Regardless, you do have point. In terms of difficulty, there will likely be problems which arise during one's career that is orders of magnitude more difficult -- and the OP should get into a habit of just experimenting with stuff.

Henry
Jeff Verdegan
Bartender

Joined: Jan 03, 2004
Posts: 6109
    
    6

Henry Wong wrote:
Jeff Verdegan wrote:Have you tried just calling the binarySearch() method for various values that are present and not present, and looking at the results? If you do that, and re-read the docs, it should be blatantly obvious what's going on.


Jeff,

Perhaps the OP is not a native english speaker? The documentation may sound straightforward to you and I, but I am sure that there are idioms (or experience related stuff) that makes it difficult to understand.


Absolutely. And that's why I'm asking him to look at the pieces of that one phrase he's having trouble with and tell us what in particular he's not getting. And the above comment about it being blatantly obvious if he combines observation of the behavior with reading the docs isn't meant to be condescending or insulting. Rather, I meant that I'm hopeful that whatever confusion he has will evaporate when he sees the very straightforward pattern that will appear.

And of course, using observation and documentation together is a good habit to get into for the general case. I am a native English speaker and I sometimes find documentation hard to understand or just too sparse to fully describe the behavior. So I take an educated guess as to what I think it might mean and run some tests to confirm my theory, or show me where it needs refining.

Actually, that brings up another point.

@OP: Even if you don't understand some piece of the docs, you can make an educated guess as to what might be happening. For instance, in this case, you said you understand the part that says that if the element is found, it will return the index where it found it, right? So now if we're still confused about what it returns if it doesn't find it, we stop and think: If it's found, the result is the index where it is in the array.
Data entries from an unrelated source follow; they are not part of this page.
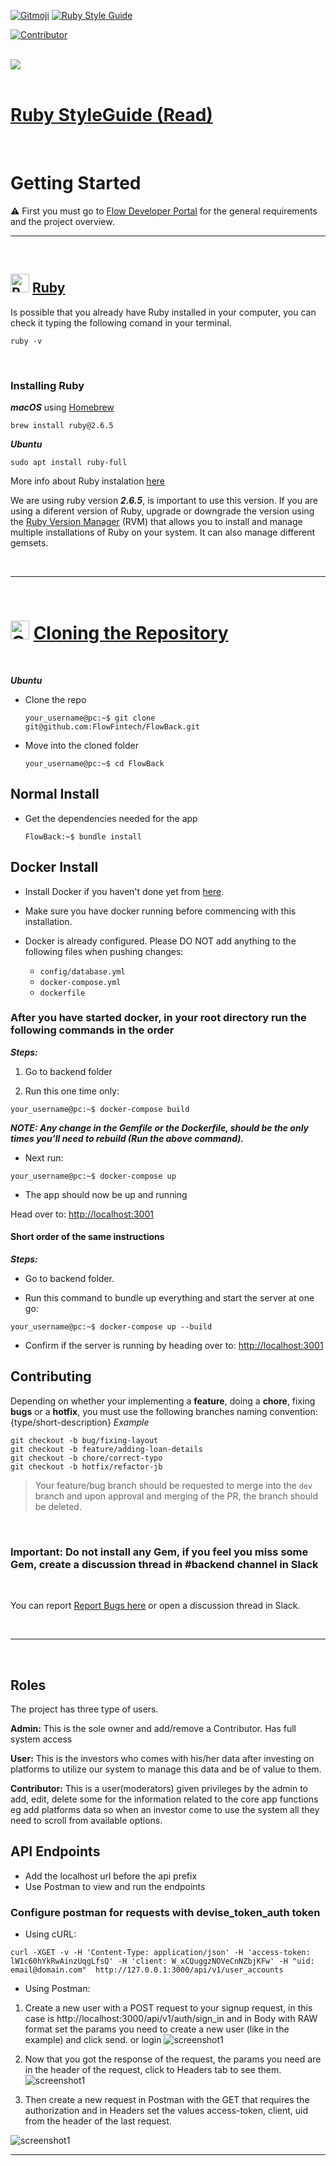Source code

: [![Gitmoji](https://img.shields.io/badge/gitmoji-%20😜%20😍-FFDD67.svg)](https://gitmoji.dev) [![Ruby Style Guide](https://img.shields.io/badge/code_style-rubocop-brightgreen.svg)](https://github.com/rubocop-hq/rubocop)

[![Contributor][contributor-shield]][contributor-url]

<br>

<img src="https://dev.flowfin.tech/assets/flow-header.svg">

<br>

<br>

# [Ruby StyleGuide (Read)](https://dev.flowfin.tech/docs-back/style-guide-ruby.html)

<br>

# Getting Started

⚠️ First you must go to [Flow Developer Portal](https://dev.flowfin.tech) for the general requirements and the project overview.

<hr>

<br>

## <img src="https://dev.flowfin.tech/assets/ruby.svg" width="30px" title="Ruby"> [Ruby](https://www.ruby-lang.org/en/documentation/installation/)

Is possible that you already have Ruby installed in your computer, you can check it typing the following comand in your terminal.

```terminal
ruby -v
```

<br>

### Installing Ruby

_**macOS**_ using [Homebrew](http://brew.sh/")

```terminal
brew install ruby@2.6.5
```

_**Ubuntu**_

```terminal
sudo apt install ruby-full
```

More info about Ruby instalation [here](https://www.ruby-lang.org/en/documentation/installation/)

We are using ruby version **_2.6.5_**, is important to use this version. If you are using a diferent version of Ruby, upgrade or downgrade the version using the [Ruby Version Manager](http://rvm.io) (RVM) that allows you to install and manage multiple installations of Ruby on your system. It can also manage different gemsets.

<br>
<hr>
<br>

# <img src="https://dev.flowfin.tech/assets/octocat.svg" width="30px" title="Cloning the Repository"> [Cloning the Repository](https://github.com/FlowFintech/FlowBack)

<br>

_**Ubuntu**_

- Clone the repo

  ```terminal
  your_username@pc:~$ git clone git@github.com:FlowFintech/FlowBack.git
  ```

- Move into the cloned folder

  ```terminal
  your_username@pc:~$ cd FlowBack
  ```

## Normal Install

- Get the dependencies needed for the app

  ```terminal
  FlowBack:~$ bundle install
  ```

## Docker Install

- Install Docker if you haven't done yet from [here](https://www.docker.com/get-started).
- Make sure you have docker running before commencing with this installation.

- Docker is already configured. Please DO NOT add anything to the following files when pushing changes:
  - `config/database.yml`
  - `docker-compose.yml`
  - `dockerfile`

### After you have started docker, in your root directory run the following commands in the order

**_Steps:_**

1. Go to backend folder

2. Run this one time only:

```terminal
your_username@pc:~$ docker-compose build
```

**_NOTE: Any change in the Gemfile or the Dockerfile, should be the only times you’ll need to rebuild (Run the above command)._**

- Next run:

```terminal
your_username@pc:~$ docker-compose up
```

- The app should now be up and running

Head over to: [http://localhost:3001](http://localhost:3001)

#### Short order of the same instructions

**_Steps:_**

- Go to backend folder.

- Run this command to bundle up everything and start the server at one go:

```terminal
your_username@pc:~$ docker-compose up --build
```

- Confirm if the server is running by heading over to: [http://localhost:3001](http://localhost:3001)

## Contributing

Depending on whether your implementing a **feature**, doing a **chore**, fixing **bugs** or a **hotfix**, you must use the following branches naming convention: {type/short-description}
_Example_

```terminal
git checkout -b bug/fixing-layout
git checkout -b feature/adding-loan-details
git checkout -b chore/correct-typo
git checkout -b hotfix/refactor-jb
```

> Your feature/bug branch should be requested to merge into the `dev` branch and upon approval and merging of the PR, the branch should be deleted.

<br>

### **Important**: Do not install any Gem, if you feel you miss some Gem, create a discussion thread in #backend channel in Slack

<br>

You can report <a href="https://github.com/FlowFintech/FlowBack/issues">Report Bugs here</a> or open a discussion thread in Slack.

<br>
<hr>
<br>

## Roles

The project has three type of users.

**Admin:** This is the sole owner and add/remove a Contributor. Has full system access

**User:** This is the investors who comes with his/her data after investing on platforms to utilize our system to manage this data and be of value to them.

**Contributor:** This is a user(moderators) given privileges by the admin to add, edit, delete some for the information related to the core app functions eg add platforms data so when an investor come to use the system all they need to scroll from available options.

## API Endpoints

- Add the localhost url before the api prefix
- Use Postman to view and run the endpoints

### Configure postman for requests with devise_token_auth token

- Using cURL:

```
curl -XGET -v -H 'Content-Type: application/json' -H 'access-token: lW1c60hYkRwAinzUqgLfsQ' -H 'client: W_xCQuggzNOVeCnNZbjKFw' -H "uid: email@domain.com"  http://127.0.0.1:3000/api/v1/user_accounts
```

- Using Postman:

1. Create a new user with a POST request to your signup request, in this case is http://localhost:3000/api/v1/auth/sign_in and in Body with RAW format set the params you need to create a new user (like in the example) and click send. or login
   <img src="https://dev.flowfin.tech/assets/screenshots/register.png" alt="screenshot1"/>

2. Now that you got the response of the request, the params you need are in the header of the request, click to Headers tab to see them.
   <img src="https://dev.flowfin.tech/assets/screenshots/header.png" alt="screenshot1"/>

3. Then create a new request in Postman with the GET that requires the authorization and in Headers set the values access-token, client, uid from the header of the last request.
<img src="https://dev.flowfin.tech/assets/screenshots/request.png" alt="screenshot1"/>
<br>
<hr>
<br>

[contributor-shield]: https://img.shields.io/github/contributors/othneildrew/Best-README-Template.svg?style=for-the-badge
[contributor-url]: https://github.com/FlowFintech/FlowBack/graphs/contributors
An array can have indices from 0 up to (in theory) Integer.MAX_VALUE. That means that 0 and all the positive ints are taken for the "found" case. There's no way it can return 0 or a positive int if it didn't find the value, because that would clash with a potential "found" result. So, if the method returns an int, and 0 and the positive ints are ruled out, what does that leave for when the value is not found?

I'm not trying to beat you up here. I'm just trying to nudge you toward combining what you got from the docs + your ability to think logically and use common sense + a habit of experimenting, so that when something new has you confused again in the future, you'll have the tools to work through it.